School placement is consistently the factor that makes or breaks a family’s Singapore relocation. International school waitlists at established campuses run one to three years; MOE government schools accept foreign students only through a competitive admissions exercise held twice yearly; and the cost differential between the two routes is substantial. Families that plan their Singapore schools for expats 2026 strategy at the same time as the work pass application — not after — give themselves the best chance of a smooth start.

This guide covers the three main paths — international schools, MOE mainstream schools through AEIS, and the hybrid approach — with fees, timelines, and what actually differentiates the options at each age band.

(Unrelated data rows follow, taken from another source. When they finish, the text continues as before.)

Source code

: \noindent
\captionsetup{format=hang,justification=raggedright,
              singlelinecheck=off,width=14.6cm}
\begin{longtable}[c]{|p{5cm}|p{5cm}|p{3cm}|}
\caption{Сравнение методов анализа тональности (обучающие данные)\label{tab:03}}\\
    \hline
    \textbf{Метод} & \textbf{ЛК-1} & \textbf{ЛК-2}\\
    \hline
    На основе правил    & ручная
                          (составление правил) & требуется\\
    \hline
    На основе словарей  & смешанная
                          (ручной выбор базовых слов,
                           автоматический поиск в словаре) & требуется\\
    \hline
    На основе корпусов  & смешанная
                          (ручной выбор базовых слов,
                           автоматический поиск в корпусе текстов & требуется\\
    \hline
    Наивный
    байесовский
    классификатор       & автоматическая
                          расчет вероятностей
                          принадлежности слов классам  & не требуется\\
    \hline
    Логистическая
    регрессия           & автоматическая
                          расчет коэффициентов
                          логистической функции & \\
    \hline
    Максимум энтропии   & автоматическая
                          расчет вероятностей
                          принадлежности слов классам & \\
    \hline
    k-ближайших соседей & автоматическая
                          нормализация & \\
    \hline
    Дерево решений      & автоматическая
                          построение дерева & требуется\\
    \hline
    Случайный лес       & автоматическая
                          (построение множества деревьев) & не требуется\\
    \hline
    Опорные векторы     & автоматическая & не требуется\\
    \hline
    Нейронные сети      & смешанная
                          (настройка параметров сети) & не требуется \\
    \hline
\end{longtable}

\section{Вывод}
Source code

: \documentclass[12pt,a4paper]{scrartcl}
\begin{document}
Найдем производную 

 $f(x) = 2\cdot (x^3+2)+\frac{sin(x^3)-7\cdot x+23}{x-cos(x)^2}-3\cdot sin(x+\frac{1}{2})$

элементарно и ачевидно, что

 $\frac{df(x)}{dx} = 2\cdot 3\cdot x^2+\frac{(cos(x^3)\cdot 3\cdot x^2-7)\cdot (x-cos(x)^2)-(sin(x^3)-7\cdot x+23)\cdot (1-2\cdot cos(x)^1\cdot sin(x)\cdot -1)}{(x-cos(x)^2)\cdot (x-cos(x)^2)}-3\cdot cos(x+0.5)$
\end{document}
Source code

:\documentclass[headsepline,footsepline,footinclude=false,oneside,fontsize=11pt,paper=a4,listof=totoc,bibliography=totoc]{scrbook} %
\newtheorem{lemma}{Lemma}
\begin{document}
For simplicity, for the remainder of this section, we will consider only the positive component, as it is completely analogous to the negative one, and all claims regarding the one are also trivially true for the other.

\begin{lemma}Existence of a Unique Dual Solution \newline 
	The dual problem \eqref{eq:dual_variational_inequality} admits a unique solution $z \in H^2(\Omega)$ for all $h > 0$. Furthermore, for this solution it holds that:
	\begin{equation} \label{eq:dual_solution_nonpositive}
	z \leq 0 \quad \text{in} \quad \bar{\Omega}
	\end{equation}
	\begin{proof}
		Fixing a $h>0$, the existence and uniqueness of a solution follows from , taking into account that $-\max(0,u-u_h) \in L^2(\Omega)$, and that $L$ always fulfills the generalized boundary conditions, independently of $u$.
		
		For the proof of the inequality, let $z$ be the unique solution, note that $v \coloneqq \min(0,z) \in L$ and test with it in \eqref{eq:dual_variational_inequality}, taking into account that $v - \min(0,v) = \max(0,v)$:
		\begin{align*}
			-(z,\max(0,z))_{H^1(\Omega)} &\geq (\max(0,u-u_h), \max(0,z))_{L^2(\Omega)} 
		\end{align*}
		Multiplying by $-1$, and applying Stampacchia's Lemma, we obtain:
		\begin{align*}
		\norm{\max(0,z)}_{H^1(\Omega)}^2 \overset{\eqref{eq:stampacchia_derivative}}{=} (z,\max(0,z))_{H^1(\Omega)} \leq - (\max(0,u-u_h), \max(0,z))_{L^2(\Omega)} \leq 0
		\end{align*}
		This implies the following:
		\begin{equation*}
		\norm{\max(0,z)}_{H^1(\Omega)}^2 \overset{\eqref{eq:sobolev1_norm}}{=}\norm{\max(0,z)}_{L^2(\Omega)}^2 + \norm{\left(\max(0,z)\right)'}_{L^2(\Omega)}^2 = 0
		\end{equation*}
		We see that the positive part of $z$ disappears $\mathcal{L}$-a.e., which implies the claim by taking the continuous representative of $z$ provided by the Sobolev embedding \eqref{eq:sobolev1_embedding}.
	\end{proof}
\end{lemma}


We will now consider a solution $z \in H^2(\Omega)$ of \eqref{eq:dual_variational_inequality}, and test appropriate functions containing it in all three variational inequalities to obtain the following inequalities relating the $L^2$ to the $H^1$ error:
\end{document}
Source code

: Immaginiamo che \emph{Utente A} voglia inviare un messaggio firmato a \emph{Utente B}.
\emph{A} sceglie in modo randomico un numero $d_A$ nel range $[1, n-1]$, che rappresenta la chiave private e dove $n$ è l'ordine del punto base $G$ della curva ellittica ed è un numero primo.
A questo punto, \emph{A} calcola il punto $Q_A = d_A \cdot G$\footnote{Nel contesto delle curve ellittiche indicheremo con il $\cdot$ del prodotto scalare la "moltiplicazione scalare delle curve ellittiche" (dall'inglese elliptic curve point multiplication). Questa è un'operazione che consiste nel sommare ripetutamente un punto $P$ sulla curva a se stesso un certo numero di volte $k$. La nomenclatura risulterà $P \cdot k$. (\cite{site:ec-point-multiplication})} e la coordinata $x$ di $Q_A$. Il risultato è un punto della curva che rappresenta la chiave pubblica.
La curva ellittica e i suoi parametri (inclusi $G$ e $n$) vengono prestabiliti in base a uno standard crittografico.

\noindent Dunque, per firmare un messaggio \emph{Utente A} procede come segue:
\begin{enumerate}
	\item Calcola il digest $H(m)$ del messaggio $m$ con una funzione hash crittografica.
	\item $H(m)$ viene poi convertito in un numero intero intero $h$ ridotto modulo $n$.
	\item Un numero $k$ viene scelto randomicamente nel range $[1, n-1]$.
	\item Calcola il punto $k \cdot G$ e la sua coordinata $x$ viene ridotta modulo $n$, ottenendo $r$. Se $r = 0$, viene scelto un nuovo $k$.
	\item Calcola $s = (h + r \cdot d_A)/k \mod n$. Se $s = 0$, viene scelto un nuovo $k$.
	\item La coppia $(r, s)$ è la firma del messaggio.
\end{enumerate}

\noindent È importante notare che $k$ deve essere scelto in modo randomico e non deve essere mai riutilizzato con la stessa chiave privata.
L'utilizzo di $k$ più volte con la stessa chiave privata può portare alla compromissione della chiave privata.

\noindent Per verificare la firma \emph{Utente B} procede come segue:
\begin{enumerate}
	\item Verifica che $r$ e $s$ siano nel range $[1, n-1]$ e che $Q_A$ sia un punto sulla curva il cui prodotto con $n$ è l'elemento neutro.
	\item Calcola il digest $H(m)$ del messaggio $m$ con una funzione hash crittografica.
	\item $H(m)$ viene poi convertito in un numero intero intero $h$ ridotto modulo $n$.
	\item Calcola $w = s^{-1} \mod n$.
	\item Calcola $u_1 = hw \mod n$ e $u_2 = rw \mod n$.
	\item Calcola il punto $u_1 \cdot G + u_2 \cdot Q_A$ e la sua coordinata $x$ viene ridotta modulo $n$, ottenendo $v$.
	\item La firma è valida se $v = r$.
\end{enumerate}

How Singapore’s School Landscape Is Structured

Singapore has two parallel education systems for school-age children. The first is the public system run by the Ministry of Education (MOE), which operates government and government-aided schools following the Singapore curriculum. These schools admit international students only through formal processes, are heavily subsidised, and are significantly cheaper than the alternatives. The second is the private international school sector — over 60 accredited institutions offering British, American, Australian, IB, and other international curricula.

For most newly arrived expat families on Employment Passes, the immediate starting point is an international school, because MOE school places for international students are limited and admission is competitive. International schools provide continuity with a child’s home country curriculum and, in the short term, a smoother social integration. Over time, families that intend to stay long-term in Singapore often reassess and move children into the MOE system.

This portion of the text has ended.